__Instructions to follow__. Within these entries, which lines include the string "class"? Copy each one.

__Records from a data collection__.
Segment Open

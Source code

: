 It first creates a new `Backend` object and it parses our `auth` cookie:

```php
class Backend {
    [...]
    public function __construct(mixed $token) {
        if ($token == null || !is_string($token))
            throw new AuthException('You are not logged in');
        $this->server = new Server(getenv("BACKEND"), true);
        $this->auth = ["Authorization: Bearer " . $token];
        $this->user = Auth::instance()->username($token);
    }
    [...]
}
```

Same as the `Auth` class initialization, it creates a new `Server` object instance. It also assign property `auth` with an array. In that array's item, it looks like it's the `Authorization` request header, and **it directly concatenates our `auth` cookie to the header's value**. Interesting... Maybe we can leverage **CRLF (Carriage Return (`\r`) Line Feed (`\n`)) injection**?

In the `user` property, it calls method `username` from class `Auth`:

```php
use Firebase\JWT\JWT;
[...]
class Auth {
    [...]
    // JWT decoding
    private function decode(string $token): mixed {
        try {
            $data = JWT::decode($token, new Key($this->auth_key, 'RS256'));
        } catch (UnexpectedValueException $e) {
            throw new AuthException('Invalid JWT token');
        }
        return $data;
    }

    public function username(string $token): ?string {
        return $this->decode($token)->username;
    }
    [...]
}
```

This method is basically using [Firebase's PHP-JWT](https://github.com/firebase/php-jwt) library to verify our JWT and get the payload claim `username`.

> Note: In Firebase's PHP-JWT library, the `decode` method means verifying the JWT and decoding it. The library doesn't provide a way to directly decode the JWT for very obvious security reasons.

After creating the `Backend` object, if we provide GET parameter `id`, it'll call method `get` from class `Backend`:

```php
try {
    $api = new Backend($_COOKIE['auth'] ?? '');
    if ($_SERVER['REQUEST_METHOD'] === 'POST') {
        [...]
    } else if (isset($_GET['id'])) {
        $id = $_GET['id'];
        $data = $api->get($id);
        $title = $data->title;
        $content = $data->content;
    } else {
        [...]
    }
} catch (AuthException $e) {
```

Segment Closed

__Exercise solution__.
class Backend {
Same as the `Auth` class initialization, it creates a new `Server` object instance. It also assign property `auth` with an array. In that array's item, it looks like it's the `Authorization` request header, and **it directly concatenates our `auth` cookie to the header's value**. Interesting... Maybe we can leverage **CRLF (Carriage Return (`\r`) Line Feed (`\n`)) injection**?
In the `user` property, it calls method `username` from class `Auth`:
class Auth {
After creating the `Backend` object, if we provide GET parameter `id`, it'll call method `get` from class `Backend`:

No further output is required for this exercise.